If the Super Bowl ads are not crazy enough, the €830 million ‘invested’ by English football clubs in the January transfer window to sign new players was insane and almost double the previous record. With this budget you could have bought 127 TV commercials around the Super Bowl! The English Premier League is becoming the Super League most fans, clubs and UEFA wanted to avoid two years ago when a group of European clubs tried to set up an exclusive breakaway league.
But in all seriousness, there is a subtle difference in these two cases. When discussing marketing principles with university or masters students, I often ask about the difference between product orientation and market orientation that has been around for years in the marketing literature. Which one is more effective and what is the current thinking? Most students insist brands today adopt a market orientated approach, listening to the needs and wishes of their customers to ‘add value’ to their products and services. The marketing strategy and campaigns are created to promote these benefits, retain existing customers, and acquire new ones. Short term and long term thinking combined.
When it comes to brands like Bud Light, GM, Pepsi, Doritos, Workday or Skechers who all featured around Super Bowl LVII, there is the potential to increase brand awareness, emotional share of voice and drive key messages amongst the Super Bowl fan base. Over time these activities need to generate brand preference and conversion into sales. And this is irrespective of what happens on the pitch, which was incidentally won by the Kansas City Chiefs.
With the English Premier League and 20 member football clubs, the situation is crystal clear. There can only be one champion at the end of the season and three teams are relegated. In fact, there are only four or five teams who could win the English Premier League and the others will be happy not to finish in the bottom three and be relegated. So how much can one team or league benefit from investing €830 million in new player signings? Does this really build the EPL brand and the individual club brands that leads to more engaged fans and ultimately more revenue for each club? I doubt it. The English Premier League is one of the most successful widely broadcast media products in the sports world. If the current model was so effective and sustainable, EPL football clubs would be generating a higher return on investment for the number of fans and supporters who claim allegiance to these sporting brands, their products, and services.
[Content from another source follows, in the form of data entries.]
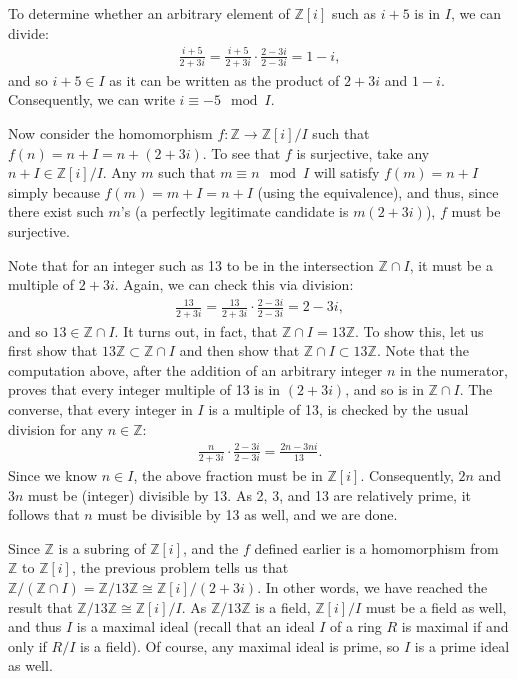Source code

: \documentclass{../../mathnotes}
\begin{document}
To determine whether an arbitrary element of $\mathbb{Z}[i]$ such as $i+5$ is in $I$, we can divide:
\begin{align*}
    \frac{i+5}{2+3i}=\frac{i+5}{2+3i}\cdot\frac{2-3i}{2-3i}=1-i,
\end{align*}
and so $i+5\in I$ as it can be written as the product of $2+3i$ and $1-i$. Consequently, we can write $i\equiv-5\mod I$.

Now consider the homomorphism $f:\mathbb{Z}\to\mathbb{Z}[i]/I$ such that $f(n)=n+I=n+(2+3i)$. To see that $f$ is
surjective, take any $n+I\in\mathbb{Z}[i]/I$. Any $m$ such that $m\equiv n\mod I$ will satisfy $f(m)=n+I$ simply
because $f(m)=m+I=n+I$ (using the equivalence), and thus, since there exist such $m$'s (a perfectly legitimate candidate
is $m(2+3i)$), $f$ must be surjective.

Note that for an integer such as 13 to be in the intersection $\mathbb{Z}\cap I$, it must be a multiple of $2+3i$.
Again, we can check this via division:
\begin{align*}
    \frac{13}{2+3i}=\frac{13}{2+3i}\cdot\frac{2-3i}{2-3i}=2-3i,
\end{align*}
and so $13\in\mathbb{Z}\cap I$. It turns out, in fact, that $\mathbb{Z}\cap I=13\mathbb{Z}$. To show this, let us
first show that $13\mathbb{Z}\subset \mathbb{Z}\cap I$ and then show that $\mathbb{Z}\cap I\subset 13\mathbb{Z}$.
Note that the computation above, after the addition of an arbitrary integer $n$ in the numerator, proves that every
integer multiple of 13 is in $(2+3i)$, and so is in $\mathbb{Z}\cap I$.
The converse, that every integer in $I$ is a multiple of 13, is checked by the usual division for any $n\in\mathbb{Z}$:
\begin{align*}
    \frac{n}{2+3i}\cdot\frac{2-3i}{2-3i}=\frac{2n-3ni}{13}.
\end{align*}
Since we know $n\in I$, the above fraction must be in $\mathbb{Z}[i]$. Consequently, $2n$ and $3n$ must be (integer)
divisible by 13. As 2, 3, and 13 are relatively prime, it follows that $n$ must be divisible by 13 as well, and
we are done.

Since $\mathbb{Z}$ is a subring of $\mathbb{Z}[i]$, and the $f$ defined earlier is a homomorphism from $\mathbb{Z}$
to $\mathbb{Z}[i]$, the previous problem tells us that
$\mathbb{Z}/\left( \mathbb{Z}\cap I \right)=\mathbb{Z}/13\mathbb{Z}\cong \mathbb{Z}[i]/(2+3i)$. In other words,
we have reached the result that $\mathbb{Z}/13\mathbb{Z}\cong \mathbb{Z}[i]/I$. As $\mathbb{Z}/13\mathbb{Z}$ is a
field, $\mathbb{Z}[i]/I$ must be a field as well, and thus $I$ is a maximal ideal (recall that an ideal $I$ of a ring
$R$ is maximal if and only if $R/I$ is a field). Of course, any maximal ideal is prime, so $I$ is a prime ideal as well.
\end{document}
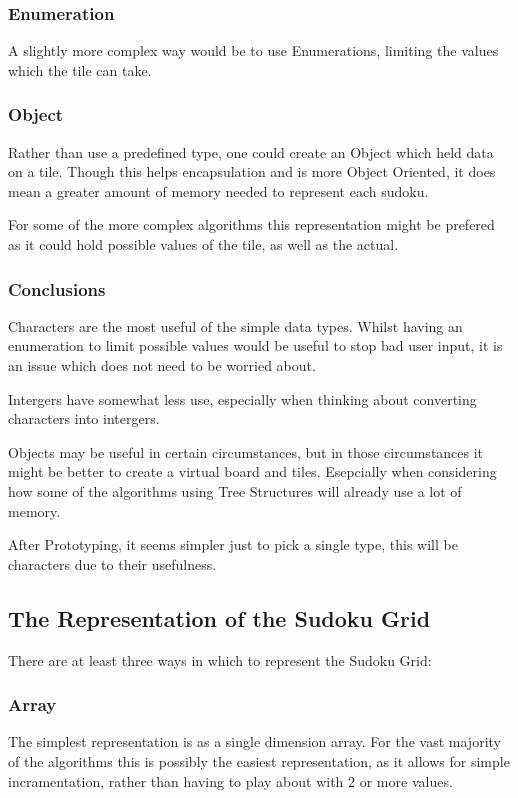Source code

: \documentclass[10pt,letterpaper]{article}
\begin{document}
	\subsubsection{Enumeration}
	  A slightly more complex way would be to use Enumerations, limiting the values which the tile can take.
	
	\subsubsection{Object}
	  Rather than use a predefined type, one could create an Object which held data on a tile. Though this helps encapsulation and is more Object Oriented, it does mean a greater amount of memory needed to represent each sudoku.
	  
	  For some of the more complex algorithms this representation might be prefered as it could hold possible values of the tile, as well as the actual.
	
	\subsubsection{Conclusions}
	  Characters are the most useful of the simple data types. Whilst having an enumeration to limit possible values would be useful to stop bad user input, it is an issue which does not need to be worried about.
	  
	  Intergers have somewhat less use, especially when thinking about converting characters into intergers.
	  
	  Objects may be useful in certain circumstances, but in those circumstances it might be better to create a virtual board and tiles. Esepcially when considering how some of the algorithms using Tree Structures will already use a lot of memory.
	  
	  After Prototyping, it seems simpler just to pick a single type, this will be characters due to their usefulness.
	  
      \subsection{The Representation of the Sudoku Grid}
	There are at least three ways in which to represent the Sudoku Grid:
	\subsubsection{Array}
	  The simplest representation is as a single dimension array. For the vast majority of the algorithms this is possibly the easiest representation, as it allows for simple incramentation, rather than having to play about with 2 or more values.
	
\end{document}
Perhaps it is time to take a different approach. Mark Ritson, a brand consultant, former marketing professor and regular author in Marketing Week often quotes the work of Les Binet and Peter Field, especially ‘The Long and the Short of It’ (TLATSOI). Keeping it very simple, ‘the long’ is any marketing investment that creates long term memories, which might result in enduring changes in behaviour. And ‘the short’ is referred to as sales activation intended to generate an immediate response from the market, in other words ‘buy my product or service’. Further research revealed spending 60% of the budget on long-term brand building and 40% on short-term activations would more likely help a brand prosper. The other important finding is that short-term investments do not build long-term brand building, but longer term investments do contribute to short-term sales.
In footballing terms, player signings in January are short-term investments that have short term effects. What would happen if professional football clubs invested more budget and resources in social projects with schools and local communities, or climate change leadership as part of their longer term brand building? Who knows, perhaps their brands could generate increased revenue from sponsors on big match days irrespective of the performance on the pitch. In effect, a super bowl that drives positive societal change week in week out. And that’s the long and the short of it.